Work instruction: Repeat everything from the first line of the listing below through the line that contains "## Installation", exactly. Leave out pictures.

Start of Exercise data

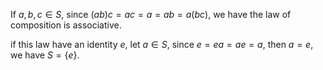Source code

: If $a,b,c\in S$, since $(ab)c=ac=a=ab=a(bc)$, we have the law of composition is associative.  
  
if this law have an identity $e$, let $a\in S$, since $e=ea=ae=a$, then $a=e$, we have $S=\{e\}$.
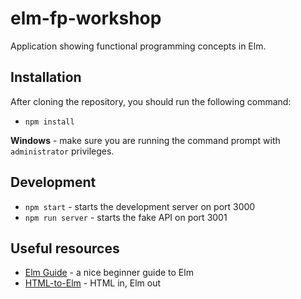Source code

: # elm-fp-workshop
Application showing functional programming concepts in Elm.

## Installation
After cloning the repository, you should run the following command:
- `npm install`

**Windows** - make sure you are running the command prompt with `administrator` privileges.

## Development
- `npm start` - starts the development server on port 3000
- `npm run server` - starts the fake API on port 3001

## Useful resources
- [Elm Guide](https://guide.elm-lang.org/) - a nice beginner guide to Elm
- [HTML-to-Elm](http://mbylstra.github.io/html-to-elm/) - HTML in, Elm out
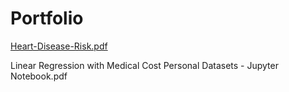 # Portfolio

[Heart-Disease-Risk.pdf](Predicting-Heart-Disease-Risk-Using-Clinical-Variables.pdf)

Linear Regression with Medical Cost Personal Datasets - Jupyter Notebook.pdf
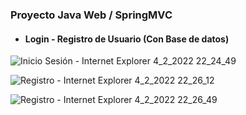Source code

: ### Proyecto Java Web /  SpringMVC 
- #### Login - Registro de Usuario (Con Base de datos)

![Inicio Sesión - Internet Explorer 4_2_2022 22_24_49](https://user-images.githubusercontent.com/88462536/152623772-fa16f448-c6bf-4393-84b2-c630c94828c7.png)

![Registro - Internet Explorer 4_2_2022 22_26_12](https://user-images.githubusercontent.com/88462536/152623778-7d5a8ba3-8827-4a55-9319-9465baea7222.png)

![Registro - Internet Explorer 4_2_2022 22_26_49](https://user-images.githubusercontent.com/88462536/152623785-46cc1425-8663-416f-a8fc-77d626451986.png)


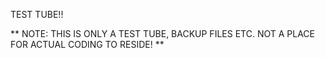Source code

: TEST TUBE!! 

** NOTE: THIS IS ONLY A TEST TUBE, BACKUP FILES ETC. NOT A PLACE FOR ACTUAL CODING TO RESIDE! **


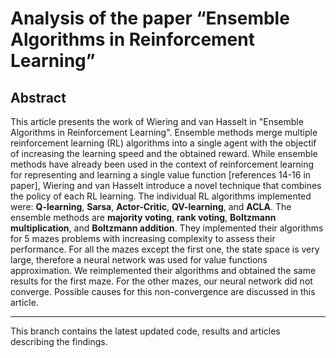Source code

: # Analysis of the paper “Ensemble Algorithms in Reinforcement Learning”

## Abstract

This article presents the work of Wiering and van Hasselt in "Ensemble Algorithms in Reinforcement Learning". 
Ensemble methods merge multiple reinforcement learning (RL) algorithms into a single agent 
with the objectif of increasing the learning speed and the obtained reward. 
While ensemble methods have already been used in the context of reinforcement learning for representing 
and learning a single value function [references 14-16 in paper], 
Wiering and van Hasselt introduce a novel technique that combines the policy of each RL learning. 
The individual RL algorithms implemented were: **Q-learning**, **Sarsa**, **Actor-Critic**, **QV-learning**, and **ACLA**. 
The ensemble methods are **majority voting**, **rank voting**, **Boltzmann multiplication**, and **Boltzmann addition**. 
They implemented their algorithms for 5 mazes problems with increasing complexity to assess their performance. 
For all the mazes except the first one, the state space is very large, 
therefore a neural network was used for value functions approximation. 
We reimplemented their algorithms and obtained the same results for the first maze. 
For the other mazes, our neural network did not converge. 
Possible causes for this non-convergence are discussed in this article.

* * *
This branch contains the latest updated code, results and articles describing the findings.
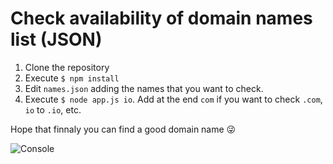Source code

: # Check availability of domain names list (JSON)

1. Clone the repository
2. Execute `$ npm install`
3. Edit `names.json` adding the names that you want to check.
4. Execute `$ node app.js io`. Add at the end `com` if you want to check `.com`, `io` to `.io`, etc.

Hope that finnaly you can find a good domain name 😜

![Console](https://dtaqva.by3301.livefilestore.com/y3pmgFvr1-Lq2o7SB94ECCesDmB1LpA5CVM6PVfLAUqtzWZaACpOyJTyT2O5CRYR8dxIvc8so--iQAdrSK2Lk56pDOBSzif2IqRjU12lJtxGfEjC8ppfDBxZ5vKfD5Io-J9OhgxMUXUm3lePuX4YhZNgB2ljV-4gHCJ7cwoO-St2aw/Captura%20de%20pantalla%202016-12-08%20a%20las%2022.29.29.png)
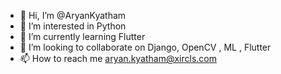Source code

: - 👋 Hi, I’m @AryanKyatham
- 👀 I’m interested in Python 
- 🌱 I’m currently learning Flutter
- 💞️ I’m looking to collaborate on Django, OpenCV , ML , Flutter
- 📫 How to reach me aryan.kyatham@xircls.com

<!---
AryanXircls/AryanXircls is a ✨ special ✨ repository because its `README.md` (this file) appears on your GitHub profile.
You can click the Preview link to take a look at your changes.
--->
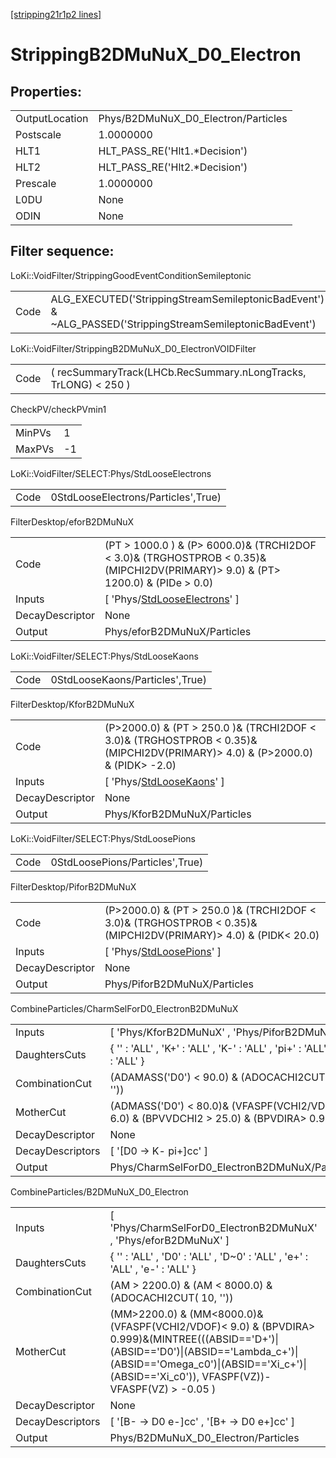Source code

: [[stripping21r1p2 lines]](./stripping21r1p2-index)

# StrippingB2DMuNuX_D0_Electron

## Properties:

|                |                                     |
|----------------|-------------------------------------|
| OutputLocation | Phys/B2DMuNuX_D0_Electron/Particles |
| Postscale      | 1.0000000                           |
| HLT1           | HLT_PASS_RE('Hlt1.\*Decision')      |
| HLT2           | HLT_PASS_RE('Hlt2.\*Decision')      |
| Prescale       | 1.0000000                           |
| L0DU           | None                                |
| ODIN           | None                                |

## Filter sequence:

LoKi::VoidFilter/StrippingGoodEventConditionSemileptonic

|      |                                                                                                          |
|------|----------------------------------------------------------------------------------------------------------|
| Code | ALG_EXECUTED('StrippingStreamSemileptonicBadEvent') & ~ALG_PASSED('StrippingStreamSemileptonicBadEvent') |

LoKi::VoidFilter/StrippingB2DMuNuX_D0_ElectronVOIDFilter

|      |                                                                 |
|------|-----------------------------------------------------------------|
| Code | ( recSummaryTrack(LHCb.RecSummary.nLongTracks, TrLONG) \< 250 ) |

CheckPV/checkPVmin1

|        |     |
|--------|-----|
| MinPVs | 1   |
| MaxPVs | -1  |

LoKi::VoidFilter/SELECT:Phys/StdLooseElectrons

|      |                                     |
|------|-------------------------------------|
| Code | 0StdLooseElectrons/Particles',True) |

FilterDesktop/eforB2DMuNuX

|                 |                                                                                                                                       |
|-----------------|---------------------------------------------------------------------------------------------------------------------------------------|
| Code            | (PT \> 1000.0 ) & (P\> 6000.0)& (TRCHI2DOF \< 3.0)& (TRGHOSTPROB \< 0.35)& (MIPCHI2DV(PRIMARY)\> 9.0) & (PT\> 1200.0) & (PIDe \> 0.0) |
| Inputs          | [ 'Phys/[StdLooseElectrons](./stripping21r1p2-commonparticles-stdlooseelectrons)' ]                                                 |
| DecayDescriptor | None                                                                                                                                  |
| Output          | Phys/eforB2DMuNuX/Particles                                                                                                           |

LoKi::VoidFilter/SELECT:Phys/StdLooseKaons

|      |                                 |
|------|---------------------------------|
| Code | 0StdLooseKaons/Particles',True) |

FilterDesktop/KforB2DMuNuX

|                 |                                                                                                                                   |
|-----------------|-----------------------------------------------------------------------------------------------------------------------------------|
| Code            | (P\>2000.0) & (PT \> 250.0 )& (TRCHI2DOF \< 3.0)& (TRGHOSTPROB \< 0.35)& (MIPCHI2DV(PRIMARY)\> 4.0) & (P\>2000.0) & (PIDK\> -2.0) |
| Inputs          | [ 'Phys/[StdLooseKaons](./stripping21r1p2-commonparticles-stdloosekaons)' ]                                                     |
| DecayDescriptor | None                                                                                                                              |
| Output          | Phys/KforB2DMuNuX/Particles                                                                                                       |

LoKi::VoidFilter/SELECT:Phys/StdLoosePions

|      |                                 |
|------|---------------------------------|
| Code | 0StdLoosePions/Particles',True) |

FilterDesktop/PiforB2DMuNuX

|                 |                                                                                                                     |
|-----------------|---------------------------------------------------------------------------------------------------------------------|
| Code            | (P\>2000.0) & (PT \> 250.0 )& (TRCHI2DOF \< 3.0)& (TRGHOSTPROB \< 0.35)& (MIPCHI2DV(PRIMARY)\> 4.0) & (PIDK\< 20.0) |
| Inputs          | [ 'Phys/[StdLoosePions](./stripping21r1p2-commonparticles-stdloosepions)' ]                                       |
| DecayDescriptor | None                                                                                                                |
| Output          | Phys/PiforB2DMuNuX/Particles                                                                                        |

CombineParticles/CharmSelForD0_ElectronB2DMuNuX

|                  |                                                                                              |
|------------------|----------------------------------------------------------------------------------------------|
| Inputs           | [ 'Phys/KforB2DMuNuX' , 'Phys/PiforB2DMuNuX' ]                                             |
| DaughtersCuts    | { '' : 'ALL' , 'K+' : 'ALL' , 'K-' : 'ALL' , 'pi+' : 'ALL' , 'pi-' : 'ALL' }                 |
| CombinationCut   | (ADAMASS('D0') \< 90.0) & (ADOCACHI2CUT( 20, ''))                                            |
| MotherCut        | (ADMASS('D0') \< 80.0)& (VFASPF(VCHI2/VDOF) \< 6.0) & (BPVVDCHI2 \> 25.0) & (BPVDIRA\> 0.99) |
| DecayDescriptor  | None                                                                                         |
| DecayDescriptors | [ '[D0 -\> K- pi+]cc' ]                                                                  |
| Output           | Phys/CharmSelForD0_ElectronB2DMuNuX/Particles                                                |

CombineParticles/B2DMuNuX_D0_Electron

|                  |                                                                                                                                                                                                                                      |
|------------------|--------------------------------------------------------------------------------------------------------------------------------------------------------------------------------------------------------------------------------------|
| Inputs           | [ 'Phys/CharmSelForD0_ElectronB2DMuNuX' , 'Phys/eforB2DMuNuX' ]                                                                                                                                                                    |
| DaughtersCuts    | { '' : 'ALL' , 'D0' : 'ALL' , 'D~0' : 'ALL' , 'e+' : 'ALL' , 'e-' : 'ALL' }                                                                                                                                                          |
| CombinationCut   | (AM \> 2200.0) & (AM \< 8000.0) & (ADOCACHI2CUT( 10, ''))                                                                                                                                                                            |
| MotherCut        | (MM\>2200.0) & (MM\<8000.0)&(VFASPF(VCHI2/VDOF)\< 9.0) & (BPVDIRA\> 0.999)&(MINTREE(((ABSID=='D+')\|(ABSID=='D0')\|(ABSID=='Lambda_c+')\|(ABSID=='Omega_c0')\|(ABSID=='Xi_c+')\|(ABSID=='Xi_c0')), VFASPF(VZ))-VFASPF(VZ) \> -0.05 ) |
| DecayDescriptor  | None                                                                                                                                                                                                                                 |
| DecayDescriptors | [ '[B- -\> D0 e-]cc' , '[B+ -\> D0 e+]cc' ]                                                                                                                                                                                    |
| Output           | Phys/B2DMuNuX_D0_Electron/Particles                                                                                                                                                                                                  |
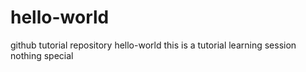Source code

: # hello-world
github tutorial repository hello-world
this is a tutorial learning session
nothing special
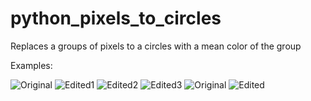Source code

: # python_pixels_to_circles
Replaces a groups of pixels to a circles with a mean color of the group

Examples:

![Original](https://i.imgur.com/R4NtOvJ.png)   ![Edited1](https://i.imgur.com/Zkvhawj.png)
![Edited2](https://i.imgur.com/rZBfB9K.png)    ![Edited3](https://i.imgur.com/3psYcnH.png)
![Original](https://i.imgur.com/gUO7KR8.png)   ![Edited](https://i.imgur.com/SuKZjWs.png)   

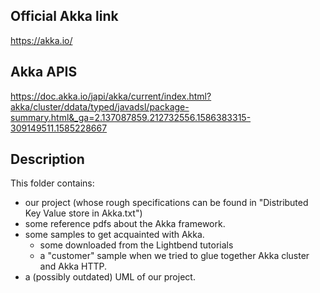 ## Official Akka link
https://akka.io/

## Akka APIS
https://doc.akka.io/japi/akka/current/index.html?akka/cluster/ddata/typed/javadsl/package-summary.html&_ga=2.137087859.212732556.1586383315-309149511.1585228667

## Description
This folder contains:
- our project (whose rough specifications can be found in "Distributed Key Value store in Akka.txt")
- some reference pdfs about the Akka framework.
- some samples to get acquainted with Akka.
    - some downloaded from the Lightbend tutorials
    - a "customer" sample when we tried to glue together Akka cluster and Akka HTTP.
- a (possibly outdated) UML of our project.

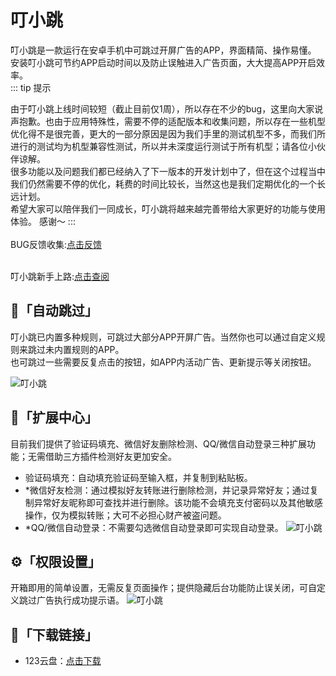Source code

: # 叮小跳
叮小跳是一款运行在安卓手机中可跳过开屏广告的APP，界面精简、操作易懂。
安装叮小跳可节约APP启动时间以及防止误触进入广告页面，大大提高APP开启效率。<br/>
::: tip 提示

由于叮小跳上线时间较短（截止目前仅1周），所以存在不少的bug，这里向大家说声抱歉。也由于应用特殊性，需要不停的适配版本和收集问题，所以存在一些机型优化得不是很完善，更大的一部分原因是因为我们手里的测试机型不多，而我们所进行的测试均为机型兼容性测试，所以并未深度运行测试于所有机型；请各位小伙伴谅解。<br/>
很多功能以及问题我们都已经纳入了下一版本的开发计划中了，但在这个过程当中我们仍然需要不停的优化，耗费的时间比较长，当然这也是我们定期优化的一个长远计划。<br/>
希望大家可以陪伴我们一同成长，叮小跳将越来越完善带给大家更好的功能与使用体验。
感谢～
:::
<br/>
<br/>BUG反馈收集:[点击反馈](https://vika.cn/share/shr4LaTtSlYw0QNiVsHlD)

<br/>叮小跳新手上路:[点击查阅](xinshou.md)

## 🚀「自动跳过」
叮小跳已内置多种规则，可跳过大部分APP开屏广告。当然你也可以通过自定义规则来跳过未内置规则的APP。<br/>也可跳过一些需要反复点击的按钮，如APP内活动广告、更新提示等关闭按钮。

![叮小跳](https://b.dinglegedong.com/img/1.png)

## 📱「扩展中心」
目前我们提供了验证码填充、微信好友删除检测、QQ/微信自动登录三种扩展功能；无需借助三方插件检测好友更加安全。
* 验证码填充：自动填充验证码至输入框，并复制到粘贴板。
* *微信好友检测：通过模拟好友转账进行删除检测，并记录异常好友；通过复制异常好友昵称即可查找并进行删除。该功能不会填充支付密码以及其他敏感操作，仅为模拟转账；大可不必担心财产被盗问题。
* *QQ/微信自动登录：不需要勾选微信自动登录即可实现自动登录。
![叮小跳](https://b.dinglegedong.com/img/2.png)

## ⚙️「权限设置」
开箱即用的简单设置，无需反复页面操作；提供隐藏后台功能防止误关闭，可自定义跳过广告执行成功提示语。
![叮小跳](https://b.dinglegedong.com/img/3.png)


## 🔗「下载链接」
* 123云盘：[点击下载](https://www.123pan.com/s/bud7Vv-pUBd3)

End of Exercise data

Result for this task:
Source code

: If $a,b,c\in S$, since $(ab)c=ac=a=ab=a(bc)$, we have the law of composition is associative.  
  
if this law have an identity $e$, let $a\in S$, since $e=ea=ae=a$, then $a=e$, we have $S=\{e\}$.
Source code

: # elm-fp-workshop
Application showing functional programming concepts in Elm.

## Installation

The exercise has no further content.